Stored items
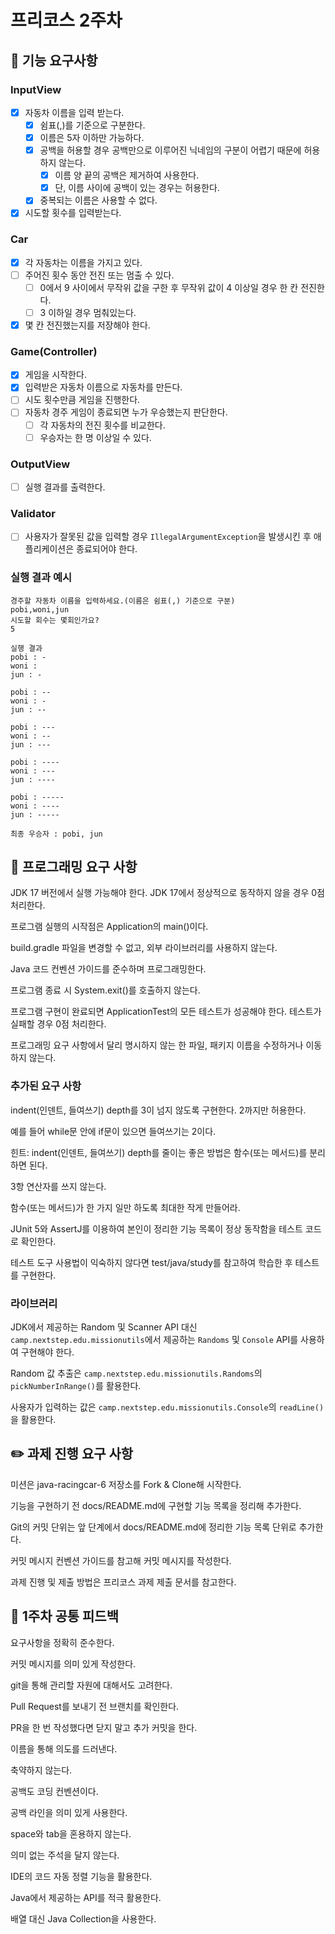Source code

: # 프리코스 2주차

## 🚀 기능 요구사항

### InputView

- [x] 자동차 이름을 입력 받는다.
    - [x] 쉼표(,)를 기준으로 구분한다.
    - [x] 이름은 5자 이하만 가능하다.
    - [x] 공백을 허용할 경우 공백만으로 이루어진 닉네임의 구분이 어렵기 때문에 허용하지 않는다.
        - [x] 이름 양 끝의 공백은 제거하여 사용한다.
        - [x] 단, 이름 사이에 공백이 있는 경우는 허용한다.
    - [x] 중복되는 이름은 사용할 수 없다.
- [x] 시도할 횟수를 입력받는다.

### Car

- [x] 각 자동차는 이름을 가지고 있다.
- [ ] 주어진 횟수 동안 전진 또는 멈출 수 있다.
    - [ ] 0에서 9 사이에서 무작위 값을 구한 후 무작위 값이 4 이상일 경우 한 칸 전진한다.
    - [ ] 3 이하일 경우 멈춰있는다.
- [x] 몇 칸 전진했는지를 저장해야 한다.

### Game(Controller)

- [x] 게임을 시작한다.
- [x] 입력받은 자동차 이름으로 자동차를 만든다.
- [ ] 시도 횟수만큼 게임을 진행한다.
- [ ] 자동차 경주 게임이 종료되면 누가 우승했는지 판단한다.
    - [ ] 각 자동차의 전진 횟수를 비교한다.
    - [ ] 우승자는 한 명 이상일 수 있다.

### OutputView

- [ ] 실행 결과를 출력한다.

### Validator

- [ ] 사용자가 잘못된 값을 입력할 경우 `IllegalArgumentException`을 발생시킨 후 애플리케이션은 종료되어야 한다.

### 실행 결과 예시

```
경주할 자동차 이름을 입력하세요.(이름은 쉼표(,) 기준으로 구분)
pobi,woni,jun
시도할 회수는 몇회인가요?
5

실행 결과
pobi : -
woni : 
jun : -

pobi : --
woni : -
jun : --

pobi : ---
woni : --
jun : ---

pobi : ----
woni : ---
jun : ----

pobi : -----
woni : ----
jun : -----

최종 우승자 : pobi, jun
```

## 🎯 프로그래밍 요구 사항

JDK 17 버전에서 실행 가능해야 한다. JDK 17에서 정상적으로 동작하지 않을 경우 0점 처리한다.

프로그램 실행의 시작점은 Application의 main()이다.

build.gradle 파일을 변경할 수 없고, 외부 라이브러리를 사용하지 않는다.

Java 코드 컨벤션 가이드를 준수하며 프로그래밍한다.

프로그램 종료 시 System.exit()를 호출하지 않는다.

프로그램 구현이 완료되면 ApplicationTest의 모든 테스트가 성공해야 한다. 테스트가 실패할 경우 0점 처리한다.

프로그래밍 요구 사항에서 달리 명시하지 않는 한 파일, 패키지 이름을 수정하거나 이동하지 않는다.

### 추가된 요구 사항

indent(인덴트, 들여쓰기) depth를 3이 넘지 않도록 구현한다. 2까지만 허용한다.

예를 들어 while문 안에 if문이 있으면 들여쓰기는 2이다.

힌트: indent(인덴트, 들여쓰기) depth를 줄이는 좋은 방법은 함수(또는 메서드)를 분리하면 된다.

3항 연산자를 쓰지 않는다.

함수(또는 메서드)가 한 가지 일만 하도록 최대한 작게 만들어라.

JUnit 5와 AssertJ를 이용하여 본인이 정리한 기능 목록이 정상 동작함을 테스트 코드로 확인한다.

테스트 도구 사용법이 익숙하지 않다면 test/java/study를 참고하여 학습한 후 테스트를 구현한다.

### 라이브러리

JDK에서 제공하는 Random 및 Scanner API 대신 `camp.nextstep.edu.missionutils`에서 제공하는 `Randoms` 및 `Console` API를 사용하여 구현해야 한다.

Random 값 추출은 `camp.nextstep.edu.missionutils.Randoms`의 `pickNumberInRange()`를 활용한다.

사용자가 입력하는 값은 `camp.nextstep.edu.missionutils.Console`의 `readLine()`을 활용한다.

## ✏️ 과제 진행 요구 사항

미션은 java-racingcar-6 저장소를 Fork & Clone해 시작한다.

기능을 구현하기 전 docs/README.md에 구현할 기능 목록을 정리해 추가한다.

Git의 커밋 단위는 앞 단계에서 docs/README.md에 정리한 기능 목록 단위로 추가한다.

커밋 메시지 컨벤션 가이드를 참고해 커밋 메시지를 작성한다.

과제 진행 및 제출 방법은 프리코스 과제 제출 문서를 참고한다.

## 🚨 1주차 공통 피드백

요구사항을 정확히 준수한다.

커밋 메시지를 의미 있게 작성한다.

git을 통해 관리할 자원에 대해서도 고려한다.

Pull Request를 보내기 전 브랜치를 확인한다.

PR을 한 번 작성했다면 닫지 말고 추가 커밋을 한다.

이름을 통해 의도를 드러낸다.

축약하지 않는다.

공백도 코딩 컨벤션이다.

공백 라인을 의미 있게 사용한다.

space와 tab을 혼용하지 않는다.

의미 없는 주석을 달지 않는다.

IDE의 코드 자동 정렬 기능을 활용한다.

Java에서 제공하는 API를 적극 활용한다.

배열 대신 Java Collection을 사용한다.
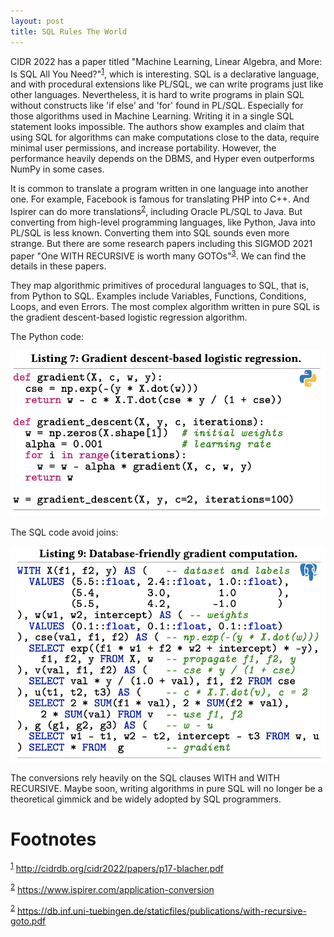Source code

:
 ```yaml
---
layout: post
title: SQL Rules The World
---
```


CIDR 2022 has a paper titled "Machine Learning, Linear Algebra, and More: Is SQL
All You Need?"<sup><a id="fnr.1" class="footref" href="#fn.1">1</a></sup>, which is interesting.  SQL is a declarative language, and
with procedural extensions like PL/SQL, we can write programs just like other
languages. Nevertheless, it is hard to write programs in plain SQL without constructs like 'if else' and 'for' found in PL/SQL. Especially for those algorithms 
used in Machine Learning. Writing it in a single SQL statement looks impossible. 
The authors show examples and claim that using SQL for algorithms can make 
computations close to the data, require minimal user permissions, and increase
portability. However, the performance heavily depends on the DBMS, and Hyper even 
outperforms NumPy in some cases.

It is common to translate a program written in one language into another one.
For example, Facebook is famous for translating PHP into C++. And Ispirer can
do more translations<sup><a id="fnr.2" class="footref" href="#fn.2">2</a></sup>, including Oracle PL/SQL to Java. But converting 
from high-level programming languages, like Python, Java into PL/SQL is 
less known. Converting them into SQL sounds even more strange. But there
are some research papers including this SIGMOD 2021 paper "One WITH RECURSIVE 
is worth many GOTOs"<sup><a id="fnr.3" class="footref" href="#fn.3">3</a></sup>. We can find the details in these papers.

They map algorithmic primitives of procedural languages to SQL, that is, from 
Python to SQL. Examples include Variables, Functions, Conditions, Loops, and
even Errors. The most complex algorithm written in pure SQL is the gradient descent-based logistic
regression algorithm.

The Python code:

![img](/images/lr-python.png)

The SQL code avoid joins:

![img](/images/lr-sql.png)

The conversions rely heavily on the SQL clauses WITH and WITH RECURSIVE.
Maybe soon, writing algorithms in pure SQL will no longer be a
theoretical gimmick and be widely adopted by SQL programmers.


# Footnotes

<sup><a id="fn.1" href="#fnr.1">1</a></sup> <http://cidrdb.org/cidr2022/papers/p17-blacher.pdf>

<sup><a id="fn.2" href="#fnr.2">2</a></sup> <https://www.ispirer.com/application-conversion>

<sup><a id="fn.3" href="#fnr.3">2</a></sup> <https://db.inf.uni-tuebingen.de/staticfiles/publications/with-recursive-goto.pdf>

→ **TO DO**:
Output the data above exactly; pictures do not belong in the copy.

→ **RESULT OF THIS TASK**:
Source code

: # 프리코스 2주차

## 🚀 기능 요구사항

### InputView

- [x] 자동차 이름을 입력 받는다.
    - [x] 쉼표(,)를 기준으로 구분한다.
    - [x] 이름은 5자 이하만 가능하다.
    - [x] 공백을 허용할 경우 공백만으로 이루어진 닉네임의 구분이 어렵기 때문에 허용하지 않는다.
        - [x] 이름 양 끝의 공백은 제거하여 사용한다.
        - [x] 단, 이름 사이에 공백이 있는 경우는 허용한다.
    - [x] 중복되는 이름은 사용할 수 없다.
- [x] 시도할 횟수를 입력받는다.

### Car

- [x] 각 자동차는 이름을 가지고 있다.
- [ ] 주어진 횟수 동안 전진 또는 멈출 수 있다.
    - [ ] 0에서 9 사이에서 무작위 값을 구한 후 무작위 값이 4 이상일 경우 한 칸 전진한다.
    - [ ] 3 이하일 경우 멈춰있는다.
- [x] 몇 칸 전진했는지를 저장해야 한다.

### Game(Controller)

- [x] 게임을 시작한다.
- [x] 입력받은 자동차 이름으로 자동차를 만든다.
- [ ] 시도 횟수만큼 게임을 진행한다.
- [ ] 자동차 경주 게임이 종료되면 누가 우승했는지 판단한다.
    - [ ] 각 자동차의 전진 횟수를 비교한다.
    - [ ] 우승자는 한 명 이상일 수 있다.

### OutputView

- [ ] 실행 결과를 출력한다.

### Validator

- [ ] 사용자가 잘못된 값을 입력할 경우 `IllegalArgumentException`을 발생시킨 후 애플리케이션은 종료되어야 한다.

### 실행 결과 예시

```
경주할 자동차 이름을 입력하세요.(이름은 쉼표(,) 기준으로 구분)
pobi,woni,jun
시도할 회수는 몇회인가요?
5

실행 결과
pobi : -
woni : 
jun : -

pobi : --
woni : -
jun : --

pobi : ---
woni : --
jun : ---

pobi : ----
woni : ---
jun : ----

pobi : -----
woni : ----
jun : -----

최종 우승자 : pobi, jun
```

## 🎯 프로그래밍 요구 사항

JDK 17 버전에서 실행 가능해야 한다. JDK 17에서 정상적으로 동작하지 않을 경우 0점 처리한다.

프로그램 실행의 시작점은 Application의 main()이다.

build.gradle 파일을 변경할 수 없고, 외부 라이브러리를 사용하지 않는다.

Java 코드 컨벤션 가이드를 준수하며 프로그래밍한다.

프로그램 종료 시 System.exit()를 호출하지 않는다.

프로그램 구현이 완료되면 ApplicationTest의 모든 테스트가 성공해야 한다. 테스트가 실패할 경우 0점 처리한다.

프로그래밍 요구 사항에서 달리 명시하지 않는 한 파일, 패키지 이름을 수정하거나 이동하지 않는다.

### 추가된 요구 사항

indent(인덴트, 들여쓰기) depth를 3이 넘지 않도록 구현한다. 2까지만 허용한다.

예를 들어 while문 안에 if문이 있으면 들여쓰기는 2이다.

힌트: indent(인덴트, 들여쓰기) depth를 줄이는 좋은 방법은 함수(또는 메서드)를 분리하면 된다.

3항 연산자를 쓰지 않는다.

함수(또는 메서드)가 한 가지 일만 하도록 최대한 작게 만들어라.

JUnit 5와 AssertJ를 이용하여 본인이 정리한 기능 목록이 정상 동작함을 테스트 코드로 확인한다.

테스트 도구 사용법이 익숙하지 않다면 test/java/study를 참고하여 학습한 후 테스트를 구현한다.

### 라이브러리

JDK에서 제공하는 Random 및 Scanner API 대신 `camp.nextstep.edu.missionutils`에서 제공하는 `Randoms` 및 `Console` API를 사용하여 구현해야 한다.

Random 값 추출은 `camp.nextstep.edu.missionutils.Randoms`의 `pickNumberInRange()`를 활용한다.

사용자가 입력하는 값은 `camp.nextstep.edu.missionutils.Console`의 `readLine()`을 활용한다.

## ✏️ 과제 진행 요구 사항

미션은 java-racingcar-6 저장소를 Fork & Clone해 시작한다.

기능을 구현하기 전 docs/README.md에 구현할 기능 목록을 정리해 추가한다.

Git의 커밋 단위는 앞 단계에서 docs/README.md에 정리한 기능 목록 단위로 추가한다.

커밋 메시지 컨벤션 가이드를 참고해 커밋 메시지를 작성한다.

과제 진행 및 제출 방법은 프리코스 과제 제출 문서를 참고한다.

## 🚨 1주차 공통 피드백

요구사항을 정확히 준수한다.

커밋 메시지를 의미 있게 작성한다.

git을 통해 관리할 자원에 대해서도 고려한다.

Pull Request를 보내기 전 브랜치를 확인한다.

PR을 한 번 작성했다면 닫지 말고 추가 커밋을 한다.

이름을 통해 의도를 드러낸다.

축약하지 않는다.

공백도 코딩 컨벤션이다.

공백 라인을 의미 있게 사용한다.

space와 tab을 혼용하지 않는다.

의미 없는 주석을 달지 않는다.

IDE의 코드 자동 정렬 기능을 활용한다.

Java에서 제공하는 API를 적극 활용한다.

배열 대신 Java Collection을 사용한다.
Source code

:
 ```yaml
---
layout: post
title: SQL Rules The World
---
```


CIDR 2022 has a paper titled "Machine Learning, Linear Algebra, and More: Is SQL
All You Need?"<sup><a id="fnr.1" class="footref" href="#fn.1">1</a></sup>, which is interesting.  SQL is a declarative language, and
with procedural extensions like PL/SQL, we can write programs just like other
languages. Nevertheless, it is hard to write programs in plain SQL without constructs like 'if else' and 'for' found in PL/SQL. Especially for those algorithms 
used in Machine Learning. Writing it in a single SQL statement looks impossible. 
The authors show examples and claim that using SQL for algorithms can make 
computations close to the data, require minimal user permissions, and increase
portability. However, the performance heavily depends on the DBMS, and Hyper even 
outperforms NumPy in some cases.

It is common to translate a program written in one language into another one.
For example, Facebook is famous for translating PHP into C++. And Ispirer can
do more translations<sup><a id="fnr.2" class="footref" href="#fn.2">2</a></sup>, including Oracle PL/SQL to Java. But converting 
from high-level programming languages, like Python, Java into PL/SQL is 
less known. Converting them into SQL sounds even more strange. But there
are some research papers including this SIGMOD 2021 paper "One WITH RECURSIVE 
is worth many GOTOs"<sup><a id="fnr.3" class="footref" href="#fn.3">3</a></sup>. We can find the details in these papers.

They map algorithmic primitives of procedural languages to SQL, that is, from 
Python to SQL. Examples include Variables, Functions, Conditions, Loops, and
even Errors. The most complex algorithm written in pure SQL is the gradient descent-based logistic
regression algorithm.

The Python code:

![img](/images/lr-python.png)

The SQL code avoid joins:

![img](/images/lr-sql.png)

The conversions rely heavily on the SQL clauses WITH and WITH RECURSIVE.
Maybe soon, writing algorithms in pure SQL will no longer be a
theoretical gimmick and be widely adopted by SQL programmers.


# Footnotes

<sup><a id="fn.1" href="#fnr.1">1</a></sup> <http://cidrdb.org/cidr2022/papers/p17-blacher.pdf>

<sup><a id="fn.2" href="#fnr.2">2</a></sup> <https://www.ispirer.com/application-conversion>

<sup><a id="fn.3" href="#fnr.3">2</a></sup> <https://db.inf.uni-tuebingen.de/staticfiles/publications/with-recursive-goto.pdf>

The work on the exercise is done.